Tunnel and Underground SpaceISSN:1225-1275(Print) 2287-1748(Online)한국암반공학회

With the increasing share of carbon-free energy generation, energy storage system (ESS) technologies are gaining attention as a means to stably and efficiently utilize electrical energy. In Korea, battery energy storage systems (BESS) have been actively adopted and researched for grid stabilization due to their high efficiency and rapid response. However, concerns remain regarding fire hazards, supply chain risks, and waste battery management. To address these limitations, various safe and sustainable ESS technologies have been proposed. This study conducts a comprehensive performance assessment of multiple ESS technologies by comparing their advantages and disadvantages, lifetime, round-trip efficiency, storage capacity, and levelized cost of storage (LCOS). As a result, gravity energy storage (GES) emerges as a promising alternative. Among these, solid gravity energy storage (SGES) is highlighted for its flexible, scalable, efficiency, sustainable, safety, durable, and economical benefits. Additionally, to evaluate the applicability of SGES using domestic mines, the influence of different cable diameters and hoist power outputs on storage capacity was analyzed. The results reveal that cable diameter is the most influential parameter, with a 76.2 mm diameter delivering the maximum storage capacity. The places with storage capacities of 3 MWh or more were Jangseong Mines (2 shafts), and the shafts with storage capacities of 2 MWh or more were Samcheok Coal Mine (1 shaft), Hamtae Coal Mine (1 shaft), Yeonhwa Mine (1 shaft), Dongwon Coal Mine (1 shaft), and Handuk Iron Mine (1 shaft), a total of 5 locations.

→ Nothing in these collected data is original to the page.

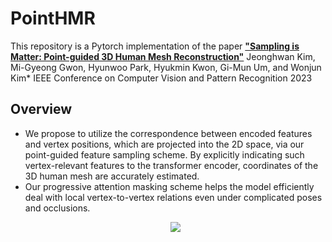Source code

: # PointHMR

This repository is a Pytorch implementation of the paper [**"Sampling is Matter: Point-guided 3D Human Mesh Reconstruction"**](https://)
Jeonghwan Kim, Mi-Gyeong Gwon, Hyunwoo Park, Hyukmin Kwon, Gi-Mun Um, and Wonjun Kim*
IEEE Conference on Computer Vision and Pattern Recognition 2023

## Overview
- We propose to utilize the correspondence between encoded features and vertex positions, which are projected into the 2D space, via our point-guided feature sampling scheme. By explicitly indicating such vertex-relevant features to the transformer encoder, coordinates of the 3D human mesh are accurately estimated.
- Our progressive attention masking scheme helps the model efficiently deal with local vertex-to-vertex relations even under complicated poses and occlusions.
    <p align="center"><img src='https://github.com/DCVL-3D/PointHMR_release/blob/main/documents/fig1.png'></p>

<!-- ## Installation
## Training
## Evaluation
## Demo
## Contribution -->
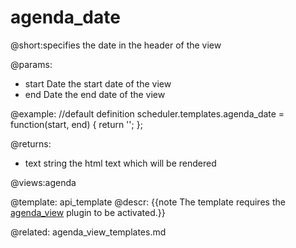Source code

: agenda_date
=============
@short:specifies the date in the header of the view
	
@params:
- start 	Date 	the start date of the view
- end 	Date 	the end date of the view

@example:
//default definition
scheduler.templates.agenda_date = function(start, end) {
 	return '';
};

@returns: 
- text      string       the html text which will be rendered

@views:agenda

@template:	api_template
@descr:
{{note The template requires the [agenda_view](extensions_list.md#agendaview) plugin to be activated.}}

@related:
	agenda_view_templates.md
    
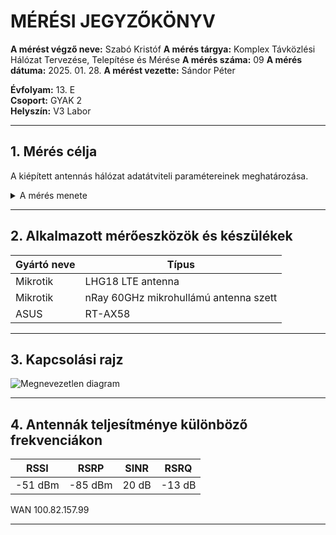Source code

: 
# MÉRÉSI JEGYZŐKÖNYV

**A mérést végző neve:** Szabó Kristóf
**A mérés tárgya:** Komplex Távközlési Hálózat Tervezése, Telepítése és Mérése
**A mérés száma:** 09
**A mérés dátuma:** 2025. 01. 28.
**A mérést vezette:** Sándor Péter  

**Évfolyam:** 13. E  
**Csoport:** GYAK 2  
**Helyszín:** V3 Labor

---

## 1. Mérés célja

A kiépített antennás hálózat adatátviteli paramétereinek meghatározása.


<details>
  <summary>
    A mérés menete
  </summary>
  1. Előkészítés és tervezés
    1.1. Eszközök gyári beállításainak visszaállítása (Factory Reset)
    1.2. Hálózati topológia tervezése
  2. Eszközök telepítése és konfigurálása
    2.1. Mikrotik LHG18 LTE antenna beállítása
    2.2. Mikrotik nRay 60GHz antennapár beállítása
    2.3. SOHO router beállítása AP módban
  3. Hálózati tesztelés és hibakeresés
    3.1. Ping teszt végrehajtása
    3.2. Sávszélesség mérése (iperf használata)
  4. Dokumentáció és értékelés
</details>

---

## 2. Alkalmazott mérőeszközök és készülékek

| Gyártó neve | Típus       |
| ------------| ----------- |
| Mikrotik | LHG18 LTE antenna |
| Mikrotik | nRay 60GHz mikrohullámú antenna szett |
| ASUS | RT-AX58 |

---
## 3. Kapcsolási rajz

![Megnevezetlen diagram](https://github.com/user-attachments/assets/3dc9ae66-df74-4f65-a75e-24abb0690100)


---
## 4. Antennák teljesítménye különböző frekvenciákon

| RSSI | RSRP | SINR | RSRQ |
| ---- | ---- | ---- | ---- |
| -51 dBm | -85 dBm | 20 dB | -13 dB |


WAN 100.82.157.99

---
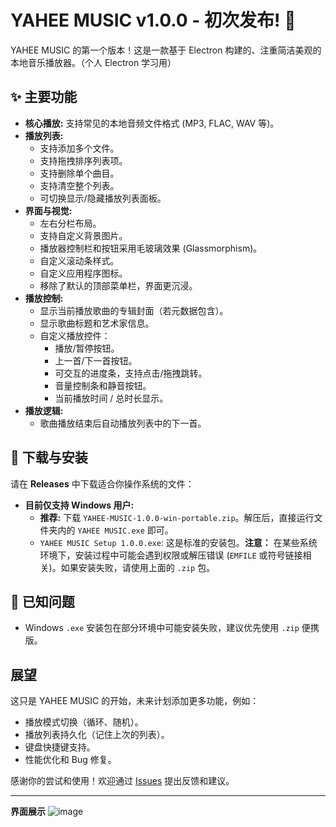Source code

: # YAHEE MUSIC v1.0.0 - 初次发布! 🎉

YAHEE MUSIC 的第一个版本！这是一款基于 Electron 构建的、注重简洁美观的本地音乐播放器。（个人 Electron 学习用）

## ✨ 主要功能

*   **核心播放:** 支持常见的本地音频文件格式 (MP3, FLAC, WAV 等)。
*   **播放列表:**
    *   支持添加多个文件。
    *   支持拖拽排序列表项。
    *   支持删除单个曲目。
    *   支持清空整个列表。
    *   可切换显示/隐藏播放列表面板。
*   **界面与视觉:**
    *   左右分栏布局。
    *   支持自定义背景图片。
    *   播放器控制栏和按钮采用毛玻璃效果 (Glassmorphism)。
    *   自定义滚动条样式。
    *   自定义应用程序图标。
    *   移除了默认的顶部菜单栏，界面更沉浸。
*   **播放控制:**
    *   显示当前播放歌曲的专辑封面（若元数据包含）。
    *   显示歌曲标题和艺术家信息。
    *   自定义播放控件：
        *   播放/暂停按钮。
        *   上一首/下一首按钮。
        *   可交互的进度条，支持点击/拖拽跳转。
        *   音量控制条和静音按钮。
        *   当前播放时间 / 总时长显示。
*   **播放逻辑:**
    *   歌曲播放结束后自动播放列表中的下一首。

## 🚀 下载与安装

请在 **Releases** 中下载适合你操作系统的文件：

*   **目前仅支持 Windows 用户:**
    *   **推荐:** 下载 `YAHEE-MUSIC-1.0.0-win-portable.zip`。解压后，直接运行文件夹内的 `YAHEE MUSIC.exe` 即可。
    *   `YAHEE MUSIC Setup 1.0.0.exe`: 这是标准的安装包。**注意：** 在某些系统环境下，安装过程中可能会遇到权限或解压错误 (`EMFILE` 或符号链接相关)。如果安装失败，请使用上面的 `.zip` 包。

## 📝 已知问题

*   Windows `.exe` 安装包在部分环境中可能安装失败，建议优先使用 `.zip` 便携版。

## 展望

这只是 YAHEE MUSIC 的开始，未来计划添加更多功能，例如：

*   播放模式切换（循环、随机）。
*   播放列表持久化（记住上次的列表）。
*   键盘快捷键支持。
*   性能优化和 Bug 修复。

感谢你的尝试和使用！欢迎通过 [Issues](https://github.com/你的用户名/yahee-music-player/issues) 提出反馈和建议。

---
**界面展示**
![image](https://github.com/user-attachments/assets/b85b062e-7de8-45df-94a0-753a62602162)
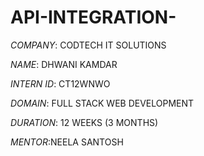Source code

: # API-INTEGRATION-
*COMPANY*: CODTECH IT SOLUTIONS

*NAME*: DHWANI KAMDAR

*INTERN ID*: CT12WNWO

*DOMAIN*: FULL STACK WEB DEVELOPMENT 

*DURATION*: 12 WEEKS (3 MONTHS)

*MENTOR*:NEELA SANTOSH 

## 
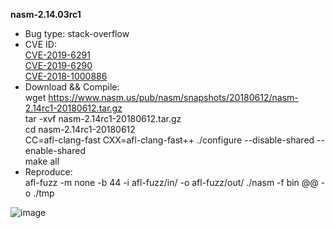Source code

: **nasm-2.14.03rc1**
* Bug type: stack-overflow    
* CVE ID:    
[CVE-2019-6291](https://cve.mitre.org/cgi-bin/cvename.cgi?name=CVE-2019-6291)    
[CVE-2019-6290](https://cve.mitre.org/cgi-bin/cvename.cgi?name=CVE-2019-6290)    
[CVE-2018-1000886](https://cve.mitre.org/cgi-bin/cvename.cgi?name=CVE-2018-1000886)     
* Download && Compile:    
wget https://www.nasm.us/pub/nasm/snapshots/20180612/nasm-2.14rc1-20180612.tar.gz    
tar -xvf nasm-2.14rc1-20180612.tar.gz     
cd nasm-2.14rc1-20180612    
CC=afl-clang-fast CXX=afl-clang-fast++ ./configure --disable-shared --enable-shared    
make all
* Reproduce:    
afl-fuzz -m none -b 44 -i afl-fuzz/in/ -o afl-fuzz/out/ ./nasm -f bin @@ -o ./tmp

![image](https://user-images.githubusercontent.com/76025773/201922459-8e13c1bf-4ead-4b06-bc15-43f4066eff11.png)
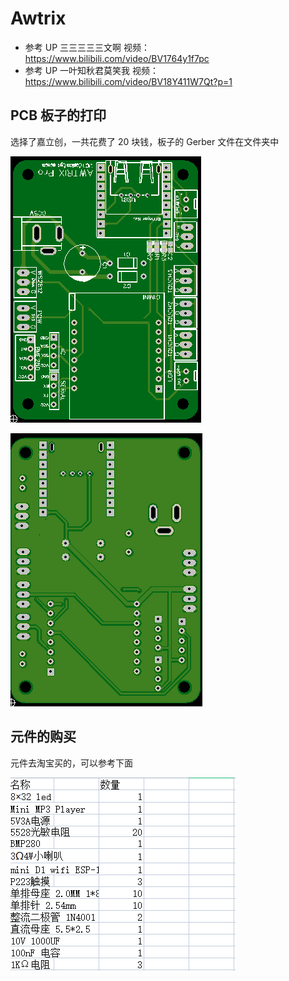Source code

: # Awtrix

- 参考 UP 三三三三三文啊 视频：https://www.bilibili.com/video/BV1764y1f7pc
- 参考 UP 一叶知秋君莫笑我 视频：https://www.bilibili.com/video/BV18Y411W7Qt?p=1

## PCB 板子的打印

选择了嘉立创，一共花费了 20 块钱，板子的 Gerber 文件在文件夹中

![](/images/1.png)

![](/images/2.png)

## 元件的购买

元件去淘宝买的，可以参考下面

![](/images/3.png)



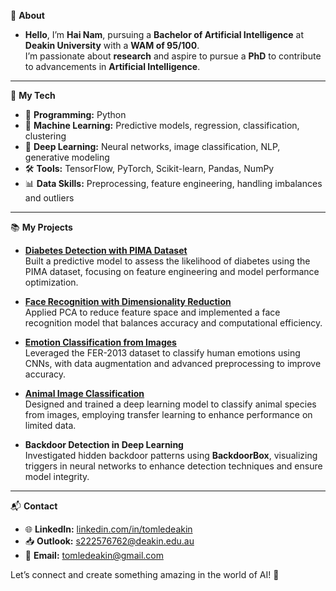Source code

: 🦊 **About**  
- **Hello**, I’m **Hai Nam**, pursuing a **Bachelor of Artificial Intelligence** at **Deakin University** with a **WAM of 95/100**.  
I’m passionate about **research** and aspire to pursue a **PhD** to contribute to advancements in **Artificial Intelligence**.  

---

🚀 **My Tech**  
- 🐍 **Programming:** Python  
- 🤖 **Machine Learning:** Predictive models, regression, classification, clustering  
- 🧠 **Deep Learning:** Neural networks, image classification, NLP, generative modeling  
- 🛠️ **Tools:** TensorFlow, PyTorch, Scikit-learn, Pandas, NumPy  
- 📊 **Data Skills:** Preprocessing, feature engineering, handling imbalances and outliers  

---

📚 **My Projects**  
- **[Diabetes Detection with PIMA Dataset](https://github.com/tomledeakin/Diabetes-Detection-ML-PIMA)**  
  Built a predictive model to assess the likelihood of diabetes using the PIMA dataset, focusing on feature engineering and model performance optimization.

- **[Face Recognition with Dimensionality Reduction](https://github.com/tomledeakin/Face-Recognition-Dimensionality-Reduction)**  
  Applied PCA to reduce feature space and implemented a face recognition model that balances accuracy and computational efficiency.  

- **[Emotion Classification from Images](https://github.com/tomledeakin/fer2013-emotion-classification)**  
  Leveraged the FER-2013 dataset to classify human emotions using CNNs, with data augmentation and advanced preprocessing to improve accuracy.  

- **[Animal Image Classification](https://github.com/tomledeakin/animal_image_classification)**  
  Designed and trained a deep learning model to classify animal species from images, employing transfer learning to enhance performance on limited data.  

- **Backdoor Detection in Deep Learning**  
  Investigated hidden backdoor patterns using **BackdoorBox**, visualizing triggers in neural networks to enhance detection techniques and ensure model integrity.  

---

📬 **Contact**  
- 🌐 **LinkedIn:** [linkedin.com/in/tomledeakin](https://linkedin.com/in/tomledeakin)  
- 📥 **Outlook:** [s222576762@deakin.edu.au](mailto:s222576762@deakin.edu.au)  
- 📮 **Email:** [tomledeakin@gmail.com](mailto:tomledeakin@gmail.com)  

Let’s connect and create something amazing in the world of AI! 🌟
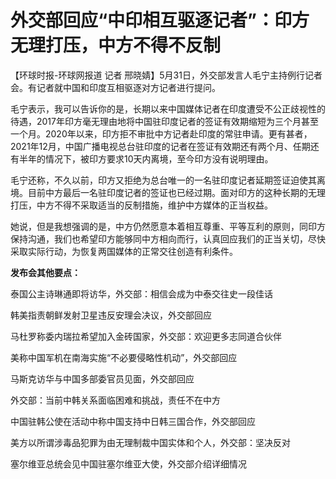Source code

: 

# 外交部回应“中印相互驱逐记者”：印方无理打压，中方不得不反制

【环球时报-环球网报道 记者 邢晓婧】5月31日，外交部发言人毛宁主持例行记者会。有记者就中国和印度互相驱逐对方记者进行提问。

毛宁表示，我可以告诉你的是，长期以来中国媒体记者在印度遭受不公正歧视性的待遇，2017年印方毫无理由地将中国驻印度记者的签证有效期缩短为三个月甚至一个月。2020年以来，印方拒不审批中方记者赴印度的常驻申请。更有甚者，2021年12月，中国广播电视总台驻印度的记者在签证有效期还有两个月、任期还有半年的情况下，被印方要求10天内离境，至今印方没有说明理由。

毛宁还称，不久以前，印方又拒绝为总台唯一的一名驻印度记者延期签证迫使其离境。目前中方最后一名驻印度记者的签证也已经过期。面对印方的这种长期的无理打压，中方不得不采取适当的反制措施，维护中方媒体的正当权益。

她说，但是我想强调的是，中方仍然愿意本着相互尊重、平等互利的原则，同印方保持沟通，我们也希望印方能够同中方相向而行，认真回应我们的正当关切，尽快采取实际行动，为恢复两国媒体的正常交往创造有利条件。

**发布会其他要点：**

泰国公主诗琳通即将访华，外交部：相信会成为中泰交往史一段佳话

韩美指责朝鲜发射卫星违反安理会决议，外交部回应

马杜罗称委内瑞拉希望加入金砖国家，外交部：欢迎更多志同道合伙伴

美称中国军机在南海实施“不必要侵略性机动”，外交部回应

马斯克访华与中国多部委官员见面，外交部回应

外交部：当前中韩关系面临困难和挑战，责任不在中方

中国驻韩公使在活动中称中国支持中日韩三国合作，外交部回应

美方以所谓涉毒品犯罪为由无理制裁中国实体和个人，外交部：坚决反对

塞尔维亚总统会见中国驻塞尔维亚大使，外交部介绍详细情况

The places with storage capacities of 1 MWh or more were evaluated to be 16 shafts, and when the storage capacities of all shafts in the country were evaluated, it was analyzed that 60.52 MWh of electricity could be stored. The findings of this study aim to assess the future applicability of domestic mines for ESS implementation and to provide foundational data for rock mass stability evaluations and demonstration studies.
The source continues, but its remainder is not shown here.